#### [WHAT IS BEING ASKED]
Could you repeat, word for word, every line from the one containing "for an existing" through the final line of the records below, and nothing else?

*** EXTRACTED RECORDS ***

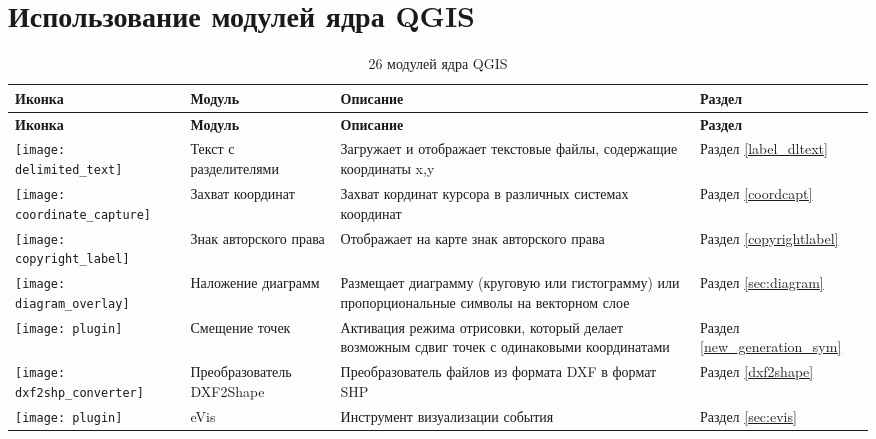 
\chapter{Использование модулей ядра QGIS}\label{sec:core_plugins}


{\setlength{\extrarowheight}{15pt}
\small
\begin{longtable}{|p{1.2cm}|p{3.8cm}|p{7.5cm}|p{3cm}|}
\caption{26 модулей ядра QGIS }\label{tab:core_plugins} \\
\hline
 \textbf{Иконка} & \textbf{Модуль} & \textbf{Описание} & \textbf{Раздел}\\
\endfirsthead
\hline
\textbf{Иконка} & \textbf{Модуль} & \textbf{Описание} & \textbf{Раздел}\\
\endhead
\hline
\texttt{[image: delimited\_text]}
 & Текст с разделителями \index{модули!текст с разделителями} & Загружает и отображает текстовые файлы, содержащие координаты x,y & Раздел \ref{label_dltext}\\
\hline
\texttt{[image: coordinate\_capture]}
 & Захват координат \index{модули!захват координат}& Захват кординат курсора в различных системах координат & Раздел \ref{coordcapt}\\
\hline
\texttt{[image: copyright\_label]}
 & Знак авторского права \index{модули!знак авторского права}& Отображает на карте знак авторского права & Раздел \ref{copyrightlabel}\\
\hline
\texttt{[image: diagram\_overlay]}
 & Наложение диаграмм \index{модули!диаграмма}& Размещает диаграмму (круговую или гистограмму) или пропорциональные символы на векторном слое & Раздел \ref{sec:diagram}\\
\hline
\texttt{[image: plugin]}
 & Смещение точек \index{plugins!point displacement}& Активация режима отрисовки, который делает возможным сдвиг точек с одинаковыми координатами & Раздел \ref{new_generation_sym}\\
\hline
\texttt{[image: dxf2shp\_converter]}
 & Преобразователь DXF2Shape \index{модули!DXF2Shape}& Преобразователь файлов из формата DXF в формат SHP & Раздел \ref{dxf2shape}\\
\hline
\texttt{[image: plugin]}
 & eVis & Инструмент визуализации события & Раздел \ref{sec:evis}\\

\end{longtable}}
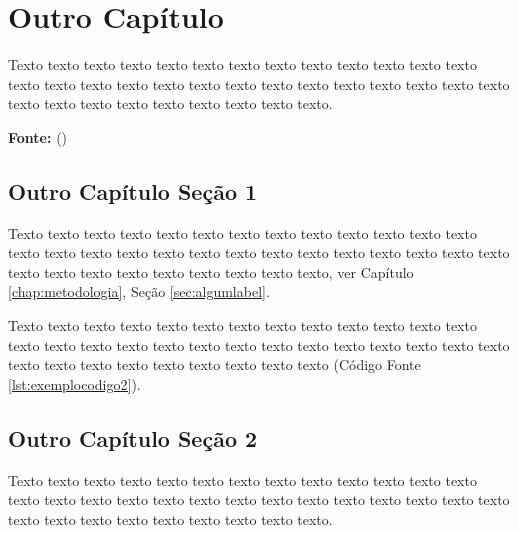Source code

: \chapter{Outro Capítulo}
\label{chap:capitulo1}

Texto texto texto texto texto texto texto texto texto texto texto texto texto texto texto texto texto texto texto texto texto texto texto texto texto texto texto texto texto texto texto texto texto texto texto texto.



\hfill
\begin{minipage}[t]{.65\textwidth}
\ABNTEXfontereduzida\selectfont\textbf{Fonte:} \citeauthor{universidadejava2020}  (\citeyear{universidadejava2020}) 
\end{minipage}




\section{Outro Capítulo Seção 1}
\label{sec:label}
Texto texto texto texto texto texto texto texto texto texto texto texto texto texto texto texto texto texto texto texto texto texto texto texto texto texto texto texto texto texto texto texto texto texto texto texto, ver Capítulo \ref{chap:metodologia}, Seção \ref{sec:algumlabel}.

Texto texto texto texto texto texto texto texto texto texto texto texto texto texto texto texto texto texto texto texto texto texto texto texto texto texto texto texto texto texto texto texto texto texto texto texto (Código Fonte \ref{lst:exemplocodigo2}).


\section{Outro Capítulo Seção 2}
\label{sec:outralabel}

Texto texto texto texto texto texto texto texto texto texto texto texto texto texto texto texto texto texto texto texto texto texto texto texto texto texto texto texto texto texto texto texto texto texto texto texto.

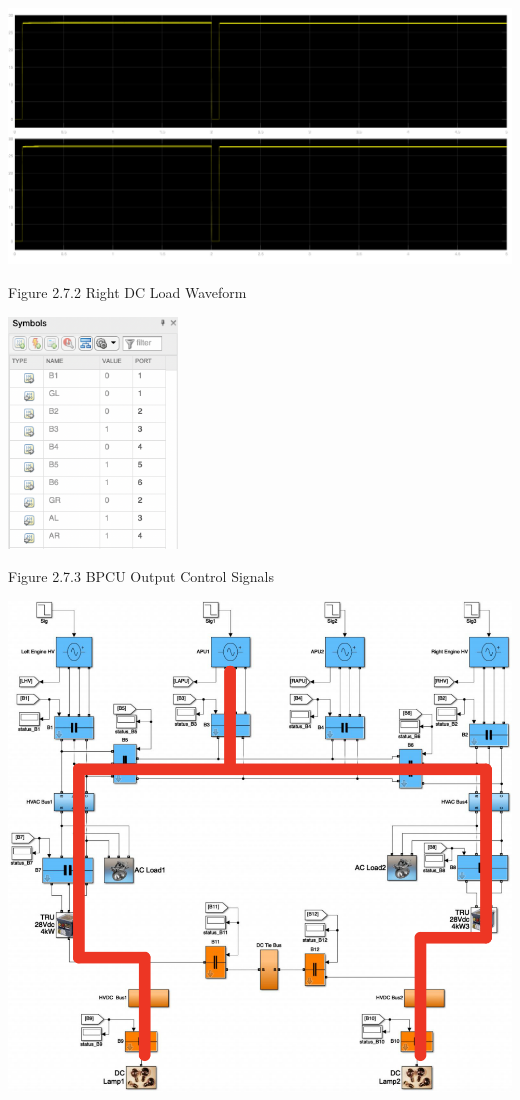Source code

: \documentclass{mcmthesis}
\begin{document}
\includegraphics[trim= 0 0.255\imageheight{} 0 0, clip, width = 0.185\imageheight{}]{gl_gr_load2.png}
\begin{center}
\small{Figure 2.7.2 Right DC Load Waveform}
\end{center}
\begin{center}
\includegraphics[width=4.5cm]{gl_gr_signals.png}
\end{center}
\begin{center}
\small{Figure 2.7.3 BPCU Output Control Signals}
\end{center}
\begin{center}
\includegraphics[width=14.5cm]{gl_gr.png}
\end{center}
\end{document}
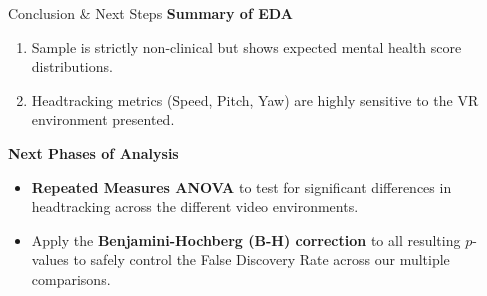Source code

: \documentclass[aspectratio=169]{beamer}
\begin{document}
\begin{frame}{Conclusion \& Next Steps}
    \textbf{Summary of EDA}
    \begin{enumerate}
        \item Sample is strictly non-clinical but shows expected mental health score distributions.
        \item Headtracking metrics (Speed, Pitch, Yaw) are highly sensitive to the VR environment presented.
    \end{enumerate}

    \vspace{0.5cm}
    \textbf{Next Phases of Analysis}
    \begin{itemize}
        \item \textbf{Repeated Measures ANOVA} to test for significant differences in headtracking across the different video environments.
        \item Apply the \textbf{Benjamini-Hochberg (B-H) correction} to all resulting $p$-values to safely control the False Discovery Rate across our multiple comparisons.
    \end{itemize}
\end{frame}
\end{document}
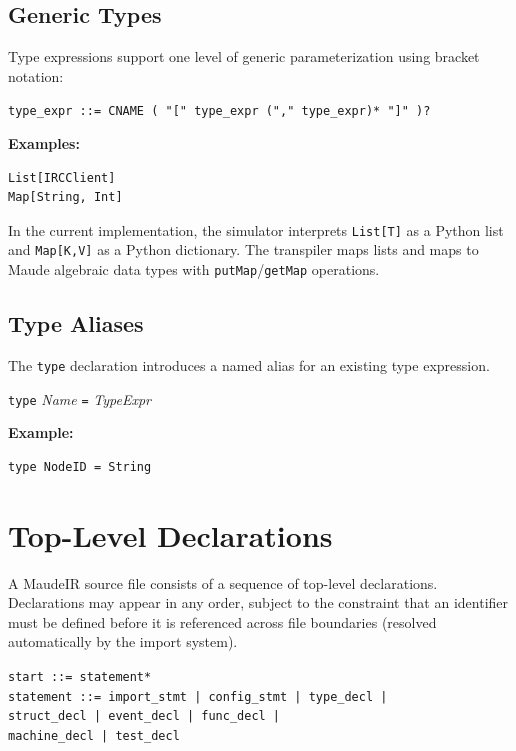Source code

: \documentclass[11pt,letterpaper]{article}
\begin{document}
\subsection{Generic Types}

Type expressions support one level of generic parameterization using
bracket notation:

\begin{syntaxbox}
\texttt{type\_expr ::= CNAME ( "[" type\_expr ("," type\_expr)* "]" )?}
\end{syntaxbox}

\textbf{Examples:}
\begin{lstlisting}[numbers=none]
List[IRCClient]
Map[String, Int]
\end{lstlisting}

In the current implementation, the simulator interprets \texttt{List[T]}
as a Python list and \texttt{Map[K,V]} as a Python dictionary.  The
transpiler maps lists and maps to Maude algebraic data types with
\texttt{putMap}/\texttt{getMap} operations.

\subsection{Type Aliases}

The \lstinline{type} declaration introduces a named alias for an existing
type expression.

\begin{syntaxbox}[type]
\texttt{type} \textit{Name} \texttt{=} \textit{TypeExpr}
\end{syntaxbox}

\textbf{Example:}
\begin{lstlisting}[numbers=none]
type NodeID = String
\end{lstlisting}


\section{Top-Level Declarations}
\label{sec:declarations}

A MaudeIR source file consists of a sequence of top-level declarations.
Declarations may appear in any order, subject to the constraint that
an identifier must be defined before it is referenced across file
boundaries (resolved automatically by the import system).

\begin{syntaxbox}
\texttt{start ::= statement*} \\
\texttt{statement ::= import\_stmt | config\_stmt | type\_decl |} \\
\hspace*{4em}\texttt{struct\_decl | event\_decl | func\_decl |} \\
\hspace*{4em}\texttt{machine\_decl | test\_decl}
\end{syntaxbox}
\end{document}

***

#### [RESULT OF THIS EXERCISE]
The \lstinline{type} declaration introduces a named alias for an existing
type expression.

\begin{syntaxbox}[type]
\texttt{type} \textit{Name} \texttt{=} \textit{TypeExpr}
\end{syntaxbox}

\textbf{Example:}
\begin{lstlisting}[numbers=none]
type NodeID = String
\end{lstlisting}


\section{Top-Level Declarations}
\label{sec:declarations}

A MaudeIR source file consists of a sequence of top-level declarations.
Declarations may appear in any order, subject to the constraint that
an identifier must be defined before it is referenced across file
boundaries (resolved automatically by the import system).

\begin{syntaxbox}
\texttt{start ::= statement*} \\
\texttt{statement ::= import\_stmt | config\_stmt | type\_decl |} \\
\hspace*{4em}\texttt{struct\_decl | event\_decl | func\_decl |} \\
\hspace*{4em}\texttt{machine\_decl | test\_decl}
\end{syntaxbox}
\end{document}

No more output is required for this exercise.